__WHAT YOU SHOULD DO__
Output all records verbatim.

====== DATA PROVIDED

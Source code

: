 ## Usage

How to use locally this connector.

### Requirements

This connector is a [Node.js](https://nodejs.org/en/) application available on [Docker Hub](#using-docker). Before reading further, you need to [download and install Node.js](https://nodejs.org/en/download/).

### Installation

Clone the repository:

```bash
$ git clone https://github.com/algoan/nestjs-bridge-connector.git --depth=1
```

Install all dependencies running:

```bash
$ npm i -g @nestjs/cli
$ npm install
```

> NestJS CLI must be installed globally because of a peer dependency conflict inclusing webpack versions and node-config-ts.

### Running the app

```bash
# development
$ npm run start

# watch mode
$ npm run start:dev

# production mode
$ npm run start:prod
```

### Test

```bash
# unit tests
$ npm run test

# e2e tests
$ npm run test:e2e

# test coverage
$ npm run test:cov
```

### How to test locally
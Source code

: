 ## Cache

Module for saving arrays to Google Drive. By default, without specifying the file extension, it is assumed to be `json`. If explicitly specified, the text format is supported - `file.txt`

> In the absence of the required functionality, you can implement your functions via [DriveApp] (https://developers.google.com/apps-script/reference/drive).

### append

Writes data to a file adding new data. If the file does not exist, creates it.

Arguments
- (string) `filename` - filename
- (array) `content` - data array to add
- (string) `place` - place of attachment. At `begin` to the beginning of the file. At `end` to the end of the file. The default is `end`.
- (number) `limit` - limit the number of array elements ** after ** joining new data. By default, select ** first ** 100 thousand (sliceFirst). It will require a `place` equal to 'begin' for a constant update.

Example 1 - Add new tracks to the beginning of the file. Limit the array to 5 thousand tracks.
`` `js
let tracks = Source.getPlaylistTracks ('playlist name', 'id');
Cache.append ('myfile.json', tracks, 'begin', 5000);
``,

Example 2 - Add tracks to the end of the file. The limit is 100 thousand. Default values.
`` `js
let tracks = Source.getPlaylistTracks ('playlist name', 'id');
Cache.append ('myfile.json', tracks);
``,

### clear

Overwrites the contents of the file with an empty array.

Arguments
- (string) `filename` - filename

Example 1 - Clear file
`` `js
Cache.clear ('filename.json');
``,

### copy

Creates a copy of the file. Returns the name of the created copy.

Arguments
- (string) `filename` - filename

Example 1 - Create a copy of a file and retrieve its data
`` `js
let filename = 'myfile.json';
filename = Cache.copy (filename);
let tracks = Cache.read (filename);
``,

============

__ANSWER TO THIS TASK__
Source code

: ## Usage

How to use locally this connector.

### Requirements

This connector is a [Node.js](https://nodejs.org/en/) application available on [Docker Hub](#using-docker). Before reading further, you need to [download and install Node.js](https://nodejs.org/en/download/).

### Installation

Clone the repository:

```bash
$ git clone https://github.com/algoan/nestjs-bridge-connector.git --depth=1
```

Install all dependencies running:

```bash
$ npm i -g @nestjs/cli
$ npm install
```

> NestJS CLI must be installed globally because of a peer dependency conflict inclusing webpack versions and node-config-ts.

### Running the app

```bash
# development
$ npm run start

# watch mode
$ npm run start:dev

# production mode
$ npm run start:prod
```

### Test

```bash
# unit tests
$ npm run test

# e2e tests
$ npm run test:e2e

# test coverage
$ npm run test:cov
```

### How to test locally
Source code

: ## Cache

Module for saving arrays to Google Drive. By default, without specifying the file extension, it is assumed to be `json`. If explicitly specified, the text format is supported - `file.txt`

> In the absence of the required functionality, you can implement your functions via [DriveApp] (https://developers.google.com/apps-script/reference/drive).

### append

Writes data to a file adding new data. If the file does not exist, creates it.

Arguments
- (string) `filename` - filename
- (array) `content` - data array to add
- (string) `place` - place of attachment. At `begin` to the beginning of the file. At `end` to the end of the file. The default is `end`.
- (number) `limit` - limit the number of array elements ** after ** joining new data. By default, select ** first ** 100 thousand (sliceFirst). It will require a `place` equal to 'begin' for a constant update.

Example 1 - Add new tracks to the beginning of the file. Limit the array to 5 thousand tracks.
`` `js
let tracks = Source.getPlaylistTracks ('playlist name', 'id');
Cache.append ('myfile.json', tracks, 'begin', 5000);
``,

Example 2 - Add tracks to the end of the file. The limit is 100 thousand. Default values.
`` `js
let tracks = Source.getPlaylistTracks ('playlist name', 'id');
Cache.append ('myfile.json', tracks);
``,

### clear

Overwrites the contents of the file with an empty array.

Arguments
- (string) `filename` - filename

Example 1 - Clear file
`` `js
Cache.clear ('filename.json');
``,

### copy

Creates a copy of the file. Returns the name of the created copy.

Arguments
- (string) `filename` - filename

Example 1 - Create a copy of a file and retrieve its data
`` `js
let filename = 'myfile.json';
filename = Cache.copy (filename);
let tracks = Cache.read (filename);
``,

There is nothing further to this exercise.